Die starke Gewichtung des Gewaltpotentials in der linken im Vergleich zur rechten Szene ist höchst irritierend. Um es klar zu sagen: Auch linke Gewalt ist nicht hinnehmbar. Im Verfassungsschutzbericht hat die Darstellung der linken Gewaltbereitschaft jedoch eine andere Funktion: Es soll ideologisch relativiert werden, Links gleich Rechts, alles irgendwie gleich. Das ist sowohl angesichts der deutschen Vergangenheit und Geschichte unsinnig, und entspricht auch nicht der empirischen Realität. Die Statistik zeigt nämlich etwas anderes: Im Jahr 2012 entfielen 10,8 Prozent der insgesamt in Thüringen erfassten politisch motivierten Straftaten auf den Phänomenbereich „Links“. Rund 80 Prozent aller politisch motivierten Straftaten sind, wie erwähnt, hingegen dem Phänomenbereich „Rechts“ zuzuordnen.

Es wird deutlich: Der Verfassungsschutzbericht bleibt sich treu, er ist auf dem rechten Auge blind. Aber genau das war einer der Gründe, dass so etwas wie der NSU überhaupt erst möglich wurde.

Wir alle sind vom Versagen des Verfassungsschutzes betroffen. Wie Rechtsterrorismus eine freie und gleiche Gesellschaft bedrohen kann, ist vor zwei Jahren in Norwegen deutlich geworden.

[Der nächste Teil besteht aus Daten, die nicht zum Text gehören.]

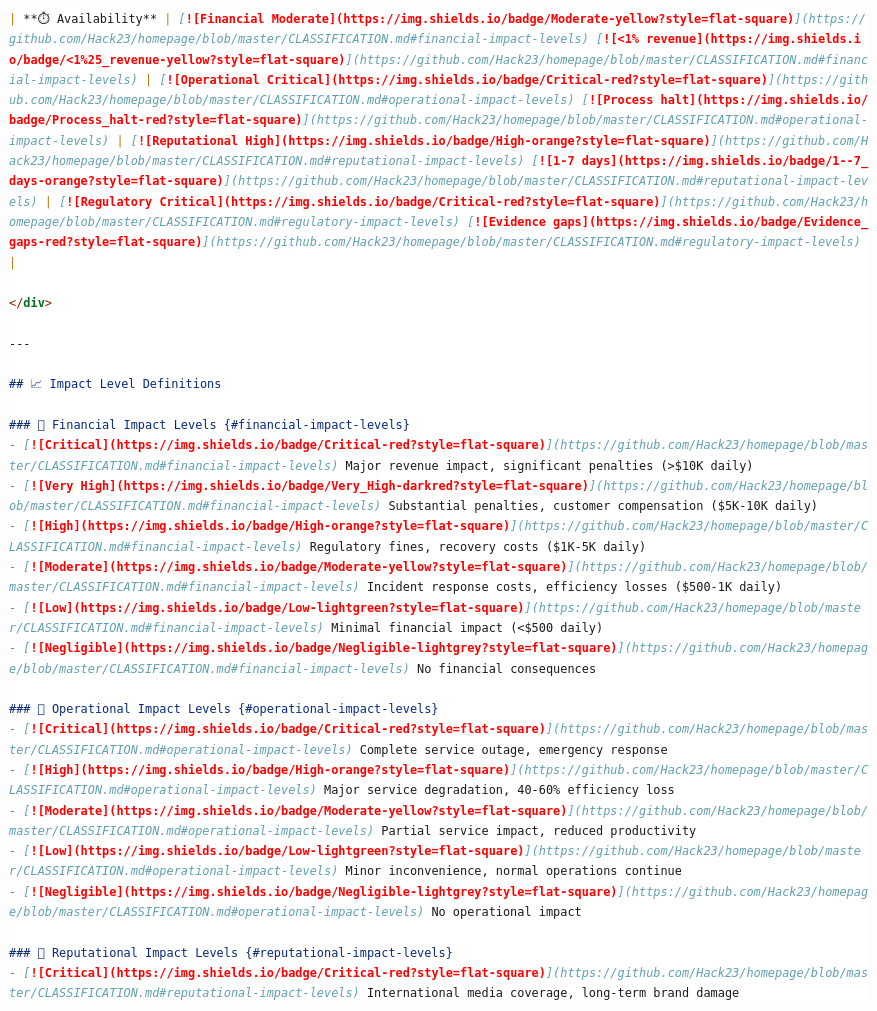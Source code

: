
 ```markdown
| **⏱️ Availability** | [![Financial Moderate](https://img.shields.io/badge/Moderate-yellow?style=flat-square)](https://github.com/Hack23/homepage/blob/master/CLASSIFICATION.md#financial-impact-levels) [![<1% revenue](https://img.shields.io/badge/<1%25_revenue-yellow?style=flat-square)](https://github.com/Hack23/homepage/blob/master/CLASSIFICATION.md#financial-impact-levels) | [![Operational Critical](https://img.shields.io/badge/Critical-red?style=flat-square)](https://github.com/Hack23/homepage/blob/master/CLASSIFICATION.md#operational-impact-levels) [![Process halt](https://img.shields.io/badge/Process_halt-red?style=flat-square)](https://github.com/Hack23/homepage/blob/master/CLASSIFICATION.md#operational-impact-levels) | [![Reputational High](https://img.shields.io/badge/High-orange?style=flat-square)](https://github.com/Hack23/homepage/blob/master/CLASSIFICATION.md#reputational-impact-levels) [![1-7 days](https://img.shields.io/badge/1--7_days-orange?style=flat-square)](https://github.com/Hack23/homepage/blob/master/CLASSIFICATION.md#reputational-impact-levels) | [![Regulatory Critical](https://img.shields.io/badge/Critical-red?style=flat-square)](https://github.com/Hack23/homepage/blob/master/CLASSIFICATION.md#regulatory-impact-levels) [![Evidence gaps](https://img.shields.io/badge/Evidence_gaps-red?style=flat-square)](https://github.com/Hack23/homepage/blob/master/CLASSIFICATION.md#regulatory-impact-levels) |

</div>

---

## 📈 Impact Level Definitions

### 💸 Financial Impact Levels {#financial-impact-levels}
- [![Critical](https://img.shields.io/badge/Critical-red?style=flat-square)](https://github.com/Hack23/homepage/blob/master/CLASSIFICATION.md#financial-impact-levels) Major revenue impact, significant penalties (>$10K daily)
- [![Very High](https://img.shields.io/badge/Very_High-darkred?style=flat-square)](https://github.com/Hack23/homepage/blob/master/CLASSIFICATION.md#financial-impact-levels) Substantial penalties, customer compensation ($5K-10K daily)
- [![High](https://img.shields.io/badge/High-orange?style=flat-square)](https://github.com/Hack23/homepage/blob/master/CLASSIFICATION.md#financial-impact-levels) Regulatory fines, recovery costs ($1K-5K daily)
- [![Moderate](https://img.shields.io/badge/Moderate-yellow?style=flat-square)](https://github.com/Hack23/homepage/blob/master/CLASSIFICATION.md#financial-impact-levels) Incident response costs, efficiency losses ($500-1K daily)
- [![Low](https://img.shields.io/badge/Low-lightgreen?style=flat-square)](https://github.com/Hack23/homepage/blob/master/CLASSIFICATION.md#financial-impact-levels) Minimal financial impact (<$500 daily)
- [![Negligible](https://img.shields.io/badge/Negligible-lightgrey?style=flat-square)](https://github.com/Hack23/homepage/blob/master/CLASSIFICATION.md#financial-impact-levels) No financial consequences

### 🏢 Operational Impact Levels {#operational-impact-levels}
- [![Critical](https://img.shields.io/badge/Critical-red?style=flat-square)](https://github.com/Hack23/homepage/blob/master/CLASSIFICATION.md#operational-impact-levels) Complete service outage, emergency response
- [![High](https://img.shields.io/badge/High-orange?style=flat-square)](https://github.com/Hack23/homepage/blob/master/CLASSIFICATION.md#operational-impact-levels) Major service degradation, 40-60% efficiency loss
- [![Moderate](https://img.shields.io/badge/Moderate-yellow?style=flat-square)](https://github.com/Hack23/homepage/blob/master/CLASSIFICATION.md#operational-impact-levels) Partial service impact, reduced productivity
- [![Low](https://img.shields.io/badge/Low-lightgreen?style=flat-square)](https://github.com/Hack23/homepage/blob/master/CLASSIFICATION.md#operational-impact-levels) Minor inconvenience, normal operations continue
- [![Negligible](https://img.shields.io/badge/Negligible-lightgrey?style=flat-square)](https://github.com/Hack23/homepage/blob/master/CLASSIFICATION.md#operational-impact-levels) No operational impact

### 🤝 Reputational Impact Levels {#reputational-impact-levels}
- [![Critical](https://img.shields.io/badge/Critical-red?style=flat-square)](https://github.com/Hack23/homepage/blob/master/CLASSIFICATION.md#reputational-impact-levels) International media coverage, long-term brand damage
```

Anders Breivik, zwischen 1997 und 2007 ideologisch geprägt durch die Konservativen und Rechtspopulisten der norwegischen Fremskrittspartiet, in dessen Jugendorganisation er aktiv war, hat damals auf der Insel Utöya Jagd auf jugendliche Anhänger der sozialdemokratischen norwegischen Regierungspartei gemacht. 69 Menschen wurden am 22. Juli 2011 durch Anders Breivik hingerichtet. Es handelt sich beim Täter um einen Anhänger einer Partei, die bei den nächsten Wahlen in Norwegen nach dem Ministerpräsidentenamt greift – ein weiteres Indiz dafür, dass rechtsextreme Tendenzen längst die Mitte der europäischen Gesellschaften erreicht hat.

Auch die Soldaten in Arnstadt stammen aus der Mitte der Gesellschaft, sind sogar Staatsdiener. Die Bedrohung von Sicherheit und Freiheit ist also näher als oft behauptet. Und was machen der Verfassungsschutz und das zuständige Innenministerium? Sie legen der Öffentlichkeit einen Bericht vor, ganz so als sei nichts passiert.